La agencia calificadora Moody’s mantuvo la calificación B1 de Petróleos Mexicanos (Pemex) con perspectiva estable, fundamentando su decisión en la expectativa de que el gobierno federal continuará brindando un apoyo financiero “muy alto y oportuno” a la empresa petrolera.
Decisión tras cambio en calificación soberana
Esta afirmación de la calificación de la paraestatal se produce después de que Moody’s rebajara la nota soberana de México a Baa3 desde Baa2. La agencia explicó que la calificación de Pemex sigue sustentada por la anticipación de respaldo gubernamental y por la alta correlación de riesgo entre la petrolera y la administración federal.
Limitaciones operativas y financieras persistentes
Moody’s señaló que el perfil crediticio independiente de Pemex sigue siendo limitado debido a problemas operativos que persisten, un flujo de efectivo libre negativo, un alto nivel de apalancamiento y una capacidad interna restringida para financiar tanto sus inversiones como sus obligaciones de deuda.

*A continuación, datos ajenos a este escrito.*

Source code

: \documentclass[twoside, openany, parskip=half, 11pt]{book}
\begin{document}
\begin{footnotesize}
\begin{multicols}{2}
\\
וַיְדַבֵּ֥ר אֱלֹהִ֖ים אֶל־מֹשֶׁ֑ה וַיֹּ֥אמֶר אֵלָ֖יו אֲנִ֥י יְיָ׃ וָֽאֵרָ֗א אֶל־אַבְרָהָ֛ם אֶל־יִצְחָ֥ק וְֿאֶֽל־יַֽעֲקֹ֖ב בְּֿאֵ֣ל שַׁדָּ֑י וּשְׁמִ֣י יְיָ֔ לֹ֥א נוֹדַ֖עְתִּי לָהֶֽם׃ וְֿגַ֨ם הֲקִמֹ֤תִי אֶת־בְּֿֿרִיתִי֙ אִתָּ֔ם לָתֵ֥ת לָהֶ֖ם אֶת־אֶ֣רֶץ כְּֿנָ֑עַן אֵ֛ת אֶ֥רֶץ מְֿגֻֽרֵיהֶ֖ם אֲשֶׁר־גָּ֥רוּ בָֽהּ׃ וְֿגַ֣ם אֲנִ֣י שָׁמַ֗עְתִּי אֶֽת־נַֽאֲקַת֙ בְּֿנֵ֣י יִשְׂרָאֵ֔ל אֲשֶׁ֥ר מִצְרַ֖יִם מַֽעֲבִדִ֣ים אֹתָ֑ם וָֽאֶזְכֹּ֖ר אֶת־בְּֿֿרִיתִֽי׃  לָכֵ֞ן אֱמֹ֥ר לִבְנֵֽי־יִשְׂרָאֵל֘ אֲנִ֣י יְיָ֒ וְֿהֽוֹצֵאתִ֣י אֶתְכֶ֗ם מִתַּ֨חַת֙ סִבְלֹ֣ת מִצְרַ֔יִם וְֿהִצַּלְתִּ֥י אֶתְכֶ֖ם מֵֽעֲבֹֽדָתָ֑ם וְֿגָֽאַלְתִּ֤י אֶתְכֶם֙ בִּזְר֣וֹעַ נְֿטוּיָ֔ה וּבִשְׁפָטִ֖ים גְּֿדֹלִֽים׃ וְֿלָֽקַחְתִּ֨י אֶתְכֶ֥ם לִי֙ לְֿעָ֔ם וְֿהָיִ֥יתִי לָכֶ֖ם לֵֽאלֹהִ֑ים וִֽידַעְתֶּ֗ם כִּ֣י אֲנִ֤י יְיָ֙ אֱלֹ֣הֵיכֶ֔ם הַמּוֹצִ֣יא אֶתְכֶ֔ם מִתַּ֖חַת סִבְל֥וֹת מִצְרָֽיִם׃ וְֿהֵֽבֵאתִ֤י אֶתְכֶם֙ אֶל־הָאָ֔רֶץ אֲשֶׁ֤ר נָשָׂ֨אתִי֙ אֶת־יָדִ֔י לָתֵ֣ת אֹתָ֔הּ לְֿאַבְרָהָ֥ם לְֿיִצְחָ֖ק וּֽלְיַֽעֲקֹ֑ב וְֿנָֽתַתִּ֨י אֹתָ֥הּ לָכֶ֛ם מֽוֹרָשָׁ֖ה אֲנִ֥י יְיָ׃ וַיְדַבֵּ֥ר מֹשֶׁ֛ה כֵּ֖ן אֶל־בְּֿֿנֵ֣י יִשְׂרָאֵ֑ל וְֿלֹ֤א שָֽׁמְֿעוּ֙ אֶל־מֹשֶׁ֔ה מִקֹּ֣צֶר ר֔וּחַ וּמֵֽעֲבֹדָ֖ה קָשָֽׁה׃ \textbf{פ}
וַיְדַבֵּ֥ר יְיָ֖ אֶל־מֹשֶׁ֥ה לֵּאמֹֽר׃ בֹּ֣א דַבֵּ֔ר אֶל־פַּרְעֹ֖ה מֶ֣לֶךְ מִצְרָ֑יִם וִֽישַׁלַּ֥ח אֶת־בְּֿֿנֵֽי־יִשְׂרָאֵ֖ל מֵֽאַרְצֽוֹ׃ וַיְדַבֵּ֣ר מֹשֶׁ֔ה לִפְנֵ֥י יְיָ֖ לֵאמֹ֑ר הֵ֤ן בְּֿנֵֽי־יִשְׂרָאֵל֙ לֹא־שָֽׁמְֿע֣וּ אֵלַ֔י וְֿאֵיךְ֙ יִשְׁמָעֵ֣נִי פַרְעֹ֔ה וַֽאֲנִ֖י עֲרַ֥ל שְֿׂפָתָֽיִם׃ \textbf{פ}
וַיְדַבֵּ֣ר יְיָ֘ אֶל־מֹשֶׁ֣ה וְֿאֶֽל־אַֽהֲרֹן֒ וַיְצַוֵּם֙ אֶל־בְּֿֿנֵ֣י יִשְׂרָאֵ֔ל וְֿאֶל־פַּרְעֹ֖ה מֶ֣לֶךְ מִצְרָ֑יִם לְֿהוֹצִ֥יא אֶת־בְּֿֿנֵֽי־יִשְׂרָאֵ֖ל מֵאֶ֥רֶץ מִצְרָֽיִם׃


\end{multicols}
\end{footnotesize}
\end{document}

La calificadora calculó que las necesidades de financiamiento de la empresa promediarán aproximadamente 14 mil 900 millones de dólares anuales durante el periodo comprendido entre 2026 y 2028.
Ineficiencias operativas y dependencia del apoyo
La agencia sostuvo que las operaciones de refinación de Pemex continúan mostrando ineficiencias y que un mayor enfoque en el mercado doméstico reduce los ingresos por exportaciones de hidrocarburos.
Además, Moody’s advirtió que la liquidez de la empresa permanece débil y es altamente dependiente del apoyo gubernamental y del acceso a refinanciamientos, situación derivada de los elevados requerimientos para cubrir deuda, pagos a proveedores y gastos de capital.
Respaldos financieros demostrados
La calificadora destacó que durante el año pasado quedaron demostradas las medidas de respaldo financiero proporcionadas a la compañía, las cuales continúan incorporadas en sus supuestos para la gestión actual.